There passed on Kaiba's hardened features a stillness that gave his eyes a glossy finish - as if though he was looking for something inside him - and that gave Joey hope. But then nothing.
“Good morning.”
Kaiba’s voice had been disappointingly flat, and then again Joey wasn't sure if he had been lip reading, because the wind had whistled in his ear at the same time. He wished he'd brought his hoodie instead of his preppy, good-for-nothing sweater. “Good morning,” he echoed flatly.
Kaiba stared, and Joey waited for the rest, almost expecting to be roasted like he rightfully deserved, in his opinion anyway.
Nothing came. No 'Wheeler'. No 'Joseph'. Not even a 'mutt'.
A timid cloud cast a passing shade on the trio. More wind blew. Joey hugged himself. Kaiba didn't flinch. Then he stood up and turned away from Joey like he was done with him.
Joey felt a chill run down his spine, but this time the wind wasn’t the culprit.
Then Mokuba turned his head enough so that he caught sight of Joey.
Like brother, like son, the one Kaiba that could still allow himself to be carefree also welcomed the visitor with sheer surprise, but one that turned into a kind of honest glee that frankly, was just the balm Joey needed on his heart right now.
Mokuba's eyes darted from Joey's to the kite, then to his brother's eyes. He opened his mouth to say 'hello' or 'hi', maybe, but he censored himself and nothing came out. There's no harm in not wanting to upset your brother, buddy.
Joey smiled uneasily as he waved back, mouthing some friendly greeting, echoing the kid's mutism. He looked at Kaiba's nape and jagged shoulder blades and then back at the mansion and back at the brotherly pair.

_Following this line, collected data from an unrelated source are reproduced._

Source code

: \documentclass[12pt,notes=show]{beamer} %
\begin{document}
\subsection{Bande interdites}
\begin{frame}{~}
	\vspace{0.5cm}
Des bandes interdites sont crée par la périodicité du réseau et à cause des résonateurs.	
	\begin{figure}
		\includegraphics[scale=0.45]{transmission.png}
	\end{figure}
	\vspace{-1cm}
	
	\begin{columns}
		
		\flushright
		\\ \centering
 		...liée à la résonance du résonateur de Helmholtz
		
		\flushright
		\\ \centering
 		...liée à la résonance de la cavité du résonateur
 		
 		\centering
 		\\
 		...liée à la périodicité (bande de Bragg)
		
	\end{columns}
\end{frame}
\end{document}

The wind caught in his ear and he didn't get what Kaiba told his brother but he could tell it wasn't permission to cuddle again. Joey looked up at the swaying kite, then back down at Mokuba who was now relinquishing control of the reel, toeing up and cupping his hands near Seto's ear. Joey watched Kaiba give him an all too brief glance before shaking his head lightly at his brother, whose whispered reply was lost to Joey.
Finally Kaiba took a few steps away further into the terrain, manoeuvring the kite down.

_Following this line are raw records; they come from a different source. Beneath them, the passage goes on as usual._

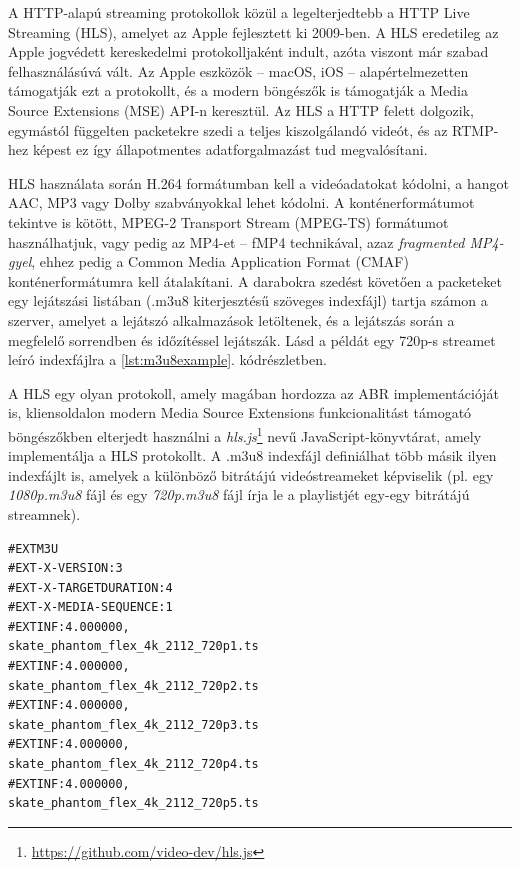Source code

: A HTTP-alapú streaming protokollok közül a legelterjedtebb a HTTP Live Streaming (HLS), amelyet az Apple fejlesztett ki 2009-ben. A HLS eredetileg az Apple jogvédett kereskedelmi protokolljaként indult, azóta viszont már szabad felhasználásúvá vált. Az Apple eszközök -- macOS, iOS -- alapértelmezetten támogatják ezt a protokollt, és a modern böngészők is támogatják a Media Source Extensions (MSE) API-n keresztül. Az HLS a HTTP felett dolgozik, egymástól függelten packetekre szedi a teljes kiszolgálandó videót, és az RTMP-hez képest ez így állapotmentes adatforgalmazást tud megvalósítani. \cite{StreamingHistory}

HLS használata során H.264 formátumban kell a videóadatokat kódolni, a hangot AAC, MP3 vagy Dolby szabványokkal lehet kódolni. A konténerformátumot tekintve is kötött, MPEG-2 Transport Stream (MPEG-TS) formátumot használhatjuk, vagy pedig az MP4-et -- fMP4 technikával, azaz \emph{fragmented MP4-gyel}, ehhez pedig a Common Media Application Format (CMAF) konténerformátumra kell átalakítani. \cite{Cmaf} A darabokra szedést követően a packeteket egy lejátszási listában (.m3u8 kiterjesztésű szöveges indexfájl) tartja számon a szerver, amelyet a lejátszó alkalmazások letöltenek, és a lejátszás során a megfelelő sorrendben és időzítéssel lejátszák. \cite{HlsApple} Lásd a példát egy 720p-s streamet leíró indexfájlra a \ref{lst:m3u8example}. kódrészletben.

A HLS egy olyan protokoll, amely magában hordozza az ABR implementációját is, kliensoldalon modern Media Source Extensions funkcionalitást támogató böngészőkben elterjedt használni a \emph{hls.js}\footnote{\url{https://github.com/video-dev/hls.js}} nevű JavaScript-könyvtárat, amely implementálja a HLS protokollt. A .m3u8 indexfájl definiálhat több másik ilyen indexfájlt is, amelyek a különböző bitrátájú videóstreameket képviselik (pl. egy \emph{1080p.m3u8} fájl és egy \emph{720p.m3u8} fájl írja le a playlistjét egy-egy bitrátájú streamnek).

\vspace{0.4cm}
\begin{lstlisting}[caption=Részlet egy .m3u8 indexfájlból.,label=lst:m3u8example,basicstyle=\small,]
#EXTM3U
#EXT-X-VERSION:3
#EXT-X-TARGETDURATION:4
#EXT-X-MEDIA-SEQUENCE:1
#EXTINF:4.000000,
skate_phantom_flex_4k_2112_720p1.ts
#EXTINF:4.000000,
skate_phantom_flex_4k_2112_720p2.ts
#EXTINF:4.000000,
skate_phantom_flex_4k_2112_720p3.ts
#EXTINF:4.000000,
skate_phantom_flex_4k_2112_720p4.ts
#EXTINF:4.000000,
skate_phantom_flex_4k_2112_720p5.ts
\end{lstlisting}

The kite landed without a sound.
Joey watched Kaiba walk to it, rolling the cord around his forearm.
Mokuba risked a step closer to Joey, alternating between anxious glances in his brother's direction and curious ones towards Joey. He jerkily waved at the newcomer again.
“Hey Mokie. What's up.”
Your toes sure look interesting, Joey thought. Then: “Do you guys fly kites a lot?”
Mokuba spread his fingers out and sent his hand wavering, as if to mean, 'sort of' or 'mentioning kites is only going to get you so far'.
Joey chuckled. Mokuba hadn't been shy the last time he'd seen him, or the times before. Then again, he hadn't seemed so tall, so spindly, either. It's crazy how fast kids can grow when you lose sight of them. “... You remember me, right?”
The boy nodded eagerly, then made an uninterpretable face, opening his mouth and not quite getting the words to come out.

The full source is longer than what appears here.